§ **WHAT TO WORK ON**:
Each line with the word "only" must appear in the answer, copied from the records.

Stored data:

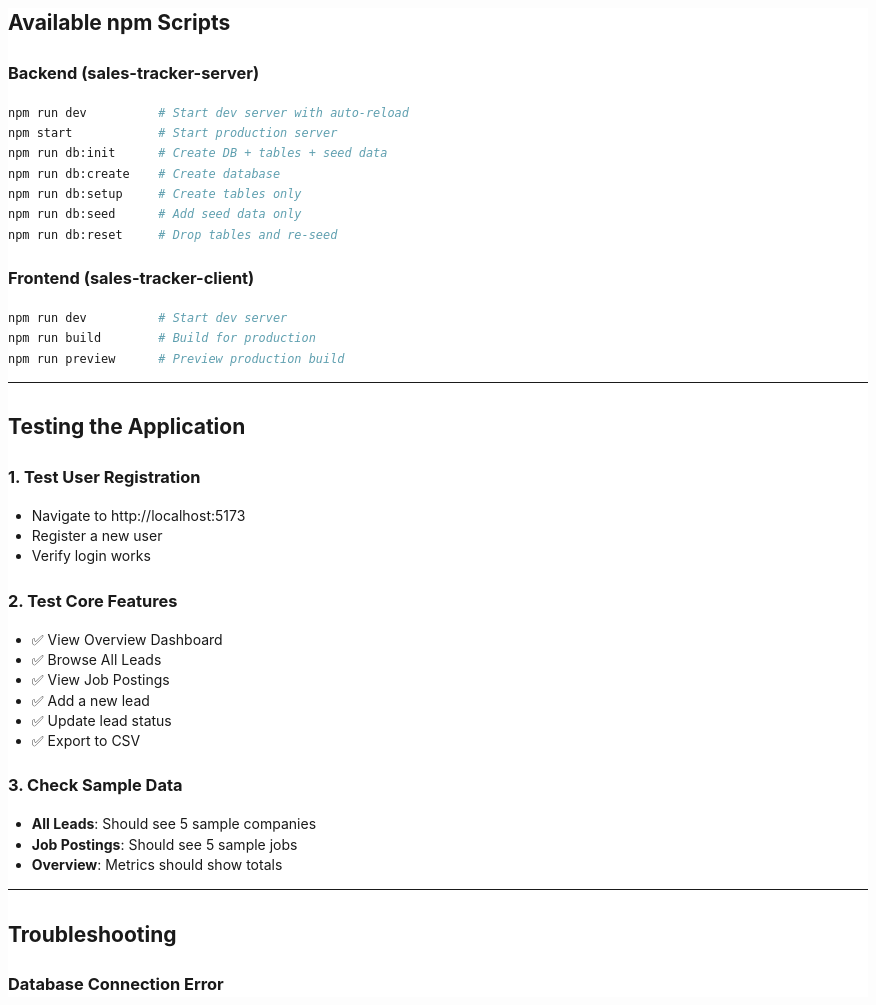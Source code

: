 
## Available npm Scripts

### Backend (sales-tracker-server)

```bash
npm run dev          # Start dev server with auto-reload
npm start            # Start production server
npm run db:init      # Create DB + tables + seed data
npm run db:create    # Create database
npm run db:setup     # Create tables only
npm run db:seed      # Add seed data only
npm run db:reset     # Drop tables and re-seed
```

### Frontend (sales-tracker-client)

```bash
npm run dev          # Start dev server
npm run build        # Build for production
npm run preview      # Preview production build
```

---

## Testing the Application

### 1. Test User Registration
- Navigate to http://localhost:5173
- Register a new user
- Verify login works

### 2. Test Core Features
- ✅ View Overview Dashboard
- ✅ Browse All Leads
- ✅ View Job Postings
- ✅ Add a new lead
- ✅ Update lead status
- ✅ Export to CSV

### 3. Check Sample Data
- **All Leads**: Should see 5 sample companies
- **Job Postings**: Should see 5 sample jobs
- **Overview**: Metrics should show totals

---

## Troubleshooting

### Database Connection Error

§ **ANSWER TO THE PROBLEM**:
npm run db:setup     # Create tables only
npm run db:seed      # Add seed data only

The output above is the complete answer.